Formal tests of normality and are they important?

Cassie Wright

Join Date: Dec 2021

Posts: 44
#1

Formal tests of normality and are they important?

23 Dec 2021, 08:09

Hello!

I'm conducting some formal tests of normality to see if I can use an ANOVA test: I used the Shapiro-Francia test and a skew test. My data set is N = 2100.

The Shapiro-Francia test result rejects the null hypothesis, and the skew test suggests that my variables are moderately skewed. I was wondering, are these important to do? I've read some people suggesting that no data set will truly be normal, especially with a large one. Therefore, could I just do the ANOVA test anyway?

Thank you in advance!

Best,

Cassie
Tags: None
Nick Cox

Join Date: Mar 2014

Posts: 35778
#2

23 Dec 2021, 08:34

See e.g. https://stats.stackexchange.com/ques...tially-useless for many of the arguments.

If allowed only Yes or No as an answer to Are they important? I would say No.
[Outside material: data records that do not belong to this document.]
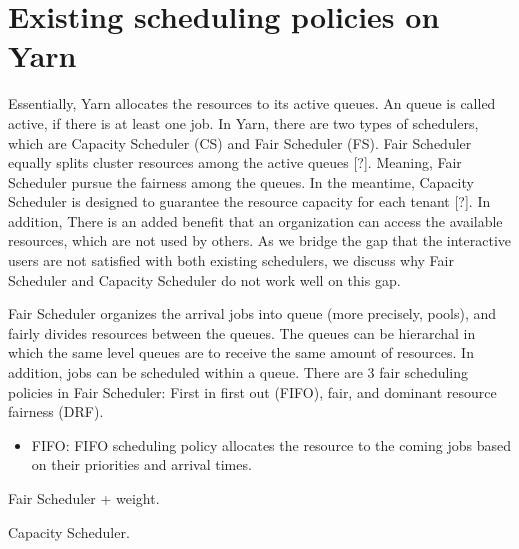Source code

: \section{Existing scheduling policies on Yarn}


Essentially, Yarn allocates the resources to its active queues. An queue is called active, if there is at least one job. In Yarn, there are two types of schedulers, which are Capacity Scheduler (CS) and Fair Scheduler (FS). Fair Scheduler equally splits cluster resources among the active queues [?]. Meaning, Fair Scheduler pursue the fairness among the queues. In the meantime, Capacity Scheduler is designed to guarantee the resource capacity for each tenant [?]. In addition, There is an added benefit that an organization can access the available resources, which are not used by others. As we bridge the gap that the interactive users are not satisfied with both existing schedulers, we discuss why Fair Scheduler and Capacity Scheduler do not work well on this gap.


Fair Scheduler organizes the arrival jobs into queue (more precisely, pools), and fairly divides resources between the queues. The queues can be hierarchal in which the same level queues are to receive the same amount of resources. In addition, jobs can be scheduled within a queue. There are 3 fair scheduling policies in Fair Scheduler: First in first out (FIFO), fair, and dominant resource fairness (DRF). 

\begin{itemize}
\item FIFO: FIFO scheduling policy allocates the resource to the coming jobs based on their priorities and arrival times.
\end{itemize}


Fair Scheduler + weight.

Capacity Scheduler.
I would always fire up a normal quantile plot using qnorm (or qplot from the Stata Journal) even if as a matter of curiosity I look at the results of a test for normality (and I would want to mention Doornik-Hansen as a good candidate, given that you do any test at all).

A point missed again and again is that even when normality is an ideal condition for some procedure -- often misleadingly stated as an assumption -- the normality being talked about is (a) about conditional distributions, not marginal distributions (b) usually the least important ideal condition.
1 like
Comment
Carlo Lazzaro

Join Date: Apr 2014

Posts: 17730
#3

23 Dec 2021, 08:51

Cassie:
as an aside to Nick's guidance, why using -anova- when -regress- can do it better (BTW: normality of residual distribution only is an OLS weak requirement)?

Kind regards,
Carlo
(Stata 19.0)
Comment
Cassie Wright

Join Date: Dec 2021

Posts: 44
#4

23 Dec 2021, 09:07

Originally posted by Carlo Lazzaro View Post

Cassie:
as an aside to Nick's guidance, why using -anova- when -regress- can do it better (BTW: normality of residual distribution only is an OLS weak requirement)?

Ah I see. I have been using regress but someone suggested I use ANOVA, so I wanted to give it a go. I didn't know that it was a weak requirement of OLS though. I was wondering, is homoscedasticity an important requirement of OLS?
Comment
Cassie Wright

Join Date: Dec 2021

Posts: 44
#5

23 Dec 2021, 09:27

Originally posted by Nick Cox View Post

See e.g. https://stats.stackexchange.com/ques...tially-useless for many of the arguments.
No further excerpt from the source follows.